# **Generating New Text with N-grams** 

In [None]:
!pip3 install nltk

In [None]:
#packages required to implement n-grams

import nltk
import re
import random

nltk.download('punkt') #downloading english languate puntuations
from nltk.tokenize import sent_tokenize,word_tokenize



In [None]:
def read_and_tokenize_sentences(filename):
    file = open(filename,encoding="unicode_escape")
    data = file.read()
    data = data.replace("\n"," ")
 
    #close file
    file.close()
 
    return(sent_tokenize(data))


In [None]:
def generate_ngrams(sentence_list, n):
    n_grams = []
    total_tokens = []
    for s in sentence_list:
        
        # Convert to lowercases
        s = s.lower()
        # Replace all none alphanumeric characters with spaces
        s = re.sub(r'[^a-zA-Z0-9\s]', ' ', s)
      
        # Break sentence in the token, remove empty tokens
        tokens = [token for token in s.split(" ") if token != ""]
        total_tokens.extend(tokens)
        # Use the zip function to help us generate n-grams
        # Concatentate the tokens into ngrams and return
        ngram = zip(*[tokens[i:] for i in range(n)])
        n_grams.extend([" ".join(n_gram) for n_gram in ngram])
    return n_grams, set(total_tokens)

In [None]:
# tokenizing the sentences from entire text using nltk sentence tokenizer
sentence_list = read_and_tokenize_sentences("Titanic.txt")

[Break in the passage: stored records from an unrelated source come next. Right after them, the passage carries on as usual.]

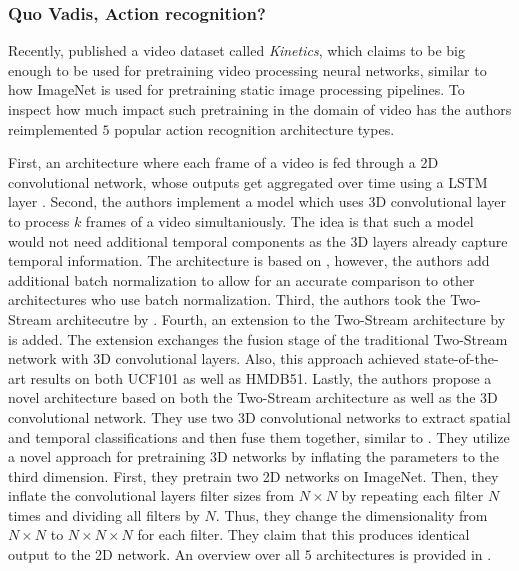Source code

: \subsubsection{Quo Vadis, Action recognition?}
\label{sec:quovadis}
Recently, \cite{carreira_quo_2017} published a video dataset called \textit{Kinetics}, which claims to be big enough to be used for pretraining video processing neural networks, similar to how ImageNet \cite{deng_imagenet:_2009} is used for pretraining static image processing pipelines.
To inspect how much impact such pretraining in the domain of video has the authors reimplemented $5$ popular action recognition architecture types.

First, an architecture where each frame of a video is fed through a 2D convolutional network, whose outputs get aggregated over time using a LSTM layer \cite{hochreiter_long_1997}.
Second, the authors implement a model which uses 3D convolutional layer to process $k$ frames of a video simultaniously.
The idea is that such a model would not need additional temporal components as the 3D layers already capture temporal information.
The architecture is based on \cite{tran_learning_2015}, however, the authors add additional batch normalization to allow for an accurate comparison to other architectures who use batch normalization.
Third, the authors took the Two-Stream architecutre by \cite{simonyan_two-stream_2014}.
Fourth, an extension to the Two-Stream architecture by \cite{feichtenhofer_convolutional_2016} is added.
The extension exchanges the fusion stage of the traditional Two-Stream network with 3D convolutional layers.
Also, this approach achieved state-of-the-art results on both UCF101 as well as HMDB51.
Lastly, the authors propose a novel architecture based on both the Two-Stream architecture as well as the 3D convolutional network.
They use two 3D convolutional networks to extract spatial and temporal classifications and then fuse them together, similar to \cite{simonyan_two-stream_2014}.
They utilize a novel approach for pretraining 3D networks by inflating the parameters to the third dimension.
First, they pretrain two 2D networks on ImageNet.
Then, they inflate the convolutional layers filter sizes from $N \times N$ by repeating each filter $N$ times and dividing all filters by $N$.
Thus, they change the dimensionality from $N \times N$ to $N \times N \times N$ for each filter.
They claim that this produces identical output to the 2D network. 
An overview over all $5$ architectures is provided in .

# creating the bi_gram and tri grams from the sentences
bi_gram, vocabulary = generate_ngrams(sentence_list,2)
tri_gram,_ = generate_ngrams(sentence_list,3)

In [None]:
# counting the frequencies of bi and tri gramns
bi_gram_count = {x:bi_gram.count(x) for x in bi_gram}
tri_gram_count = {x:tri_gram.count(x) for x in tri_gram}

In [None]:
def suggest_next_word(input_,bigram_count,trigram_count,vocabulary,no_of_probabilities):
    """
    This function will calcute the probabilities of words in vocabulary given input bi-gram
    The probability is zero if given bigram is not in corpus
    
    no_of_probabilities = how many top suggestions need to retrive from vocabulary
    
    """
    
    word_tokens = word_tokenize(input_.lower())
    last_bigram = word_tokens[-2:]

    vocab_probabilities ={}
    for vocab_word in vocabulary:
        test_trigram  = last_bigram[0] + " " + last_bigram[1] + " " +vocab_word
        test_bigram = last_bigram[0] + " " + last_bigram[1]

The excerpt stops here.